Speaker 1:Right now and I was just chatting with a designer it's really difficult to secure supply. The North American manufacturers are screaming busy. I know the ones in Canada are very busy. There are contractors and designers who really want to use this stuff, but there isn't the local supply yet and I think that there is an amount of wood that's coming in from Europe that is still going to come in from Europe over time. I think as it becomes more normal and as you get contractors say, oh, you know, we should probably get a quote on this, or we should. The client wants to build it in Vastiver. A designer is going to say, yeah, we can do that, but they're going to need to know that they've got a supply.
Speaker 1:And one of the problems is right now, the lead time. It's a while. You can't just call up and say I need 74 panels, these are the dimensions. It's going to be 18 months. It's hard to get in that queue for a supply chain and, as we all know, economics can change in two years. So that is something that the sector has to deal with. I know that people don't like to bring in European wood At the same time. My view is well, you can either have European wood or steel and concrete. Take your pick.
Speaker 3:I think on that supply side there's another layer underneath that that some people have some misconceptions around, and that's not just the manufacturing capacity to put out panels and glulam, it's also like the fiber source going into the manufacturer. So how would you like address the concern that, hey, if we start building everything with mass timber, we're going to run out of trees?

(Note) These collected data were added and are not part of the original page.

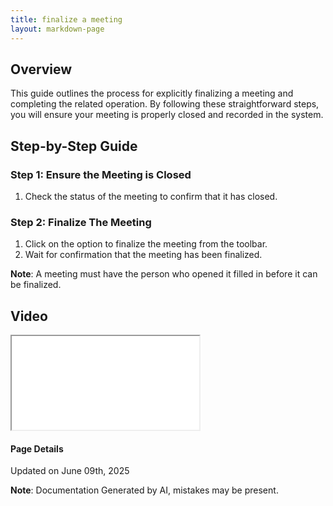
 ```yaml
---
title: finalize a meeting
layout: markdown-page
---
```

## Overview

This guide outlines the process for explicitly finalizing a meeting and completing the related operation. By following these straightforward steps, you will ensure your meeting is properly closed and recorded in the system.

## Step-by-Step Guide

### Step 1: Ensure the Meeting is Closed
1. Check the status of the meeting to confirm that it has closed.

### Step 2: Finalize The Meeting
1. Click on the option to finalize the meeting from the toolbar.
2. Wait for confirmation that the meeting has been finalized.

**Note**: A meeting must have the person who opened it filled in before it can be finalized.

## Video 
<div class="container my-5">
	<div class="embed-responsive embed-responsive-16by9">
		<iframe class="embed-responsive-item" src="..\media\meetings\explicitly_finalize_a_meeting__then_complete_the_operation\Explicitly_finalize_a_meeting__then_complete_the_operation.webm" allowfullscreen></iframe>
	</div>
</div>



#### Page Details
Updated on June 09th, 2025

**Note**: Documentation Generated by AI, mistakes may be present.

Speaker 1:Well, just to give you a sense of perspective, the global capacity for mass timber right now is creeping up to 2.8 million cubic meters per year. The volume of lumber that could produce 2.8 million cubic meters per year. The volume of lumber that could produce 2.8 million cubic meters a year could come from about 20% of one year's annual harvest in British Columbia. So let's say that again, the entire global supply of lumber to CLT could be met by one province in Canada. Secondly, if you have a growing market for a product, it is a disincentive to run out of the feedstock for that product. If someone says, oh, you mean I can grow trees, oh, and I can sell them in 20 years or 40 years or 80 years or however long you want to keep them, that's an incentive to grow more forest and to grow more wood on that forest, because you can use more wood in the construction sector. And that was the largest. I think the IPCC said that is the single biggest mitigation benefit or opportunity that we can to mitigate climate change.

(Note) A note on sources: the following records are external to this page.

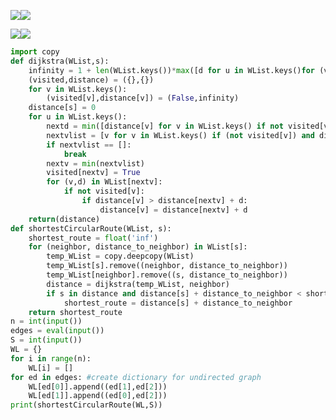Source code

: ![](https://backend.seek.onlinedegree.iitm.ac.in/22t1_cs2002/assets/img/m1.png)![](https://backend.seek.onlinedegree.iitm.ac.in/22t1_cs2002/assets/img/m2.png)

![](https://backend.seek.onlinedegree.iitm.ac.in/22t1_cs2002/assets/img/m3.png)![](https://backend.seek.onlinedegree.iitm.ac.in/22t1_cs2002/assets/img/m4.png)
```python
import copy
def dijkstra(WList,s):
    infinity = 1 + len(WList.keys())*max([d for u in WList.keys()for (v,d) in WList[u]])
    (visited,distance) = ({},{})
    for v in WList.keys():
        (visited[v],distance[v]) = (False,infinity)       
    distance[s] = 0    
    for u in WList.keys():
        nextd = min([distance[v] for v in WList.keys() if not visited[v]])
        nextvlist = [v for v in WList.keys() if (not visited[v]) and distance[v] == nextd]
        if nextvlist == []:
            break
        nextv = min(nextvlist)        
        visited[nextv] = True        
        for (v,d) in WList[nextv]:
            if not visited[v]:
                if distance[v] > distance[nextv] + d:
                    distance[v] = distance[nextv] + d   
    return(distance)
def shortestCircularRoute(WList, s):
    shortest_route = float('inf')
    for (neighbor, distance_to_neighbor) in WList[s]:
        temp_WList = copy.deepcopy(WList)
        temp_WList[s].remove((neighbor, distance_to_neighbor))
        temp_WList[neighbor].remove((s, distance_to_neighbor))
        distance = dijkstra(temp_WList, neighbor)
        if s in distance and distance[s] + distance_to_neighbor < shortest_route:
            shortest_route = distance[s] + distance_to_neighbor
    return shortest_route
n = int(input())
edges = eval(input())
S = int(input())
WL = {}
for i in range(n):
    WL[i] = []
for ed in edges: #create dictionary for undirected graph
    WL[ed[0]].append((ed[1],ed[2]))
    WL[ed[1]].append((ed[0],ed[2]))
print(shortestCircularRoute(WL,S))
```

Speaker 3:From that mitigation standpoint, is it? I imagine it's twofold, so it's one it's replacing high intensity materials concrete and steel in these buildings, but then two from like a forest management standpoint, from like fire.

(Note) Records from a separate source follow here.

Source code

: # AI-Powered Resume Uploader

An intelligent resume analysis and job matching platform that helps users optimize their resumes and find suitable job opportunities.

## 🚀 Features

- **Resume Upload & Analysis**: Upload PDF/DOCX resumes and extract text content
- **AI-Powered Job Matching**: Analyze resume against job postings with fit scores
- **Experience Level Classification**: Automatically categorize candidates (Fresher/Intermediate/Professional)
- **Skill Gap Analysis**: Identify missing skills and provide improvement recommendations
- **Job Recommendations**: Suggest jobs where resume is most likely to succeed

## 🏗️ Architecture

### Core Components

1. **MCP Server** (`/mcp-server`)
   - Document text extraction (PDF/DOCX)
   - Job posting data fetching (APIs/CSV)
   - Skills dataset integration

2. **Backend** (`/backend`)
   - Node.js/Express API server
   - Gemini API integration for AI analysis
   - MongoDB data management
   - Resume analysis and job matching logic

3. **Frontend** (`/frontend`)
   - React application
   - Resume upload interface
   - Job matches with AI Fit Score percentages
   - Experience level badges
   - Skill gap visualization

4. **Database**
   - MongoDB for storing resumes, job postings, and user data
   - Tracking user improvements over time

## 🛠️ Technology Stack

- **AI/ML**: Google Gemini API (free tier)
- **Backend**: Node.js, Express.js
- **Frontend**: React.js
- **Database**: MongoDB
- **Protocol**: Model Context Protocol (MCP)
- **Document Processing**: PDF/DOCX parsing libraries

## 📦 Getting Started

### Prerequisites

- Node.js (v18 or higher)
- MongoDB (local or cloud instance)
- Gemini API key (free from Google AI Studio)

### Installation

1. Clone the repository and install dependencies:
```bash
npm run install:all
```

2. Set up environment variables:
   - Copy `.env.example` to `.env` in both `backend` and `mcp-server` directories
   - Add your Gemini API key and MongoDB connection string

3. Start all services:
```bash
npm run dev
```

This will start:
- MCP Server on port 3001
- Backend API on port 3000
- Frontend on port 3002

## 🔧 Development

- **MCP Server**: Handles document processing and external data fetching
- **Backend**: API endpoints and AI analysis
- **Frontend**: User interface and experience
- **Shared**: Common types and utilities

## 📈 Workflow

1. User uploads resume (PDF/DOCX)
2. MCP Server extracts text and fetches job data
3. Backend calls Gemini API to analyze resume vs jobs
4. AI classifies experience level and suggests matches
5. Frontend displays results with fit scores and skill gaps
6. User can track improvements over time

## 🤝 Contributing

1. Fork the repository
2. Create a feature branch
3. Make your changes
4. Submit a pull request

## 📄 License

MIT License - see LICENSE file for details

Speaker 1:right, that's got to play a role too yeah, I mean uh, fire is always the uh, the the bane of the existence, for wood either burns the four in a forest. Where it can burn, you can structure, it can burn a building. It's not a perfect material, any more than steel or concrete or brick or glass or aluminum, and this is where we need to have people understand the material. They have the knowledge of what it can be exposed to and what it can't be exposed to, how to protect it from whatever it is that's going to cause problems and how to fix those problems. We work with designers a lot and we spend a fair bit of time teaching them about design for durability and longevity, because, ultimately, materials don't fail people. People fail materials by using them improperly.
Speaker 1:And so, from a wood supply point of view, in the United States you've got mostly privately held land. People can grow that. They can say, oh, I can get good money selling this for CLT. In Canada it's a little bit different. Most of the forest is owned by the governments, provincial governments and when they say this is how much you can cut, it doesn't matter if you could use that much, you only get that much. So the annual allowable cut is determined by the government. You then have to make the best use of that wood. So I think what we'll start seeing is people directing more of this wood or milling it differently to optimize the recovery from logs to CLT, glulam and other mass timber products.
Speaker 3:I'm curious what you're seeing in Canada, because the trends in the United States, depending on different states' policies or political leaning, the trend tends to be like every year that allowable harvest on our government-owned lands kind of keeps trending down and a lot of our mills, which then the manufacturers source from, are reducing their fiber accounts. I'm sure we're not any different, but we've had lots of mill closures in the States over the years. I mean we just had two, you know mill-based companies close in my hometown in the last month. So I mean, are you seeing the trend in Canada working its way down and how do you see that affecting, you know, the future of mass timber?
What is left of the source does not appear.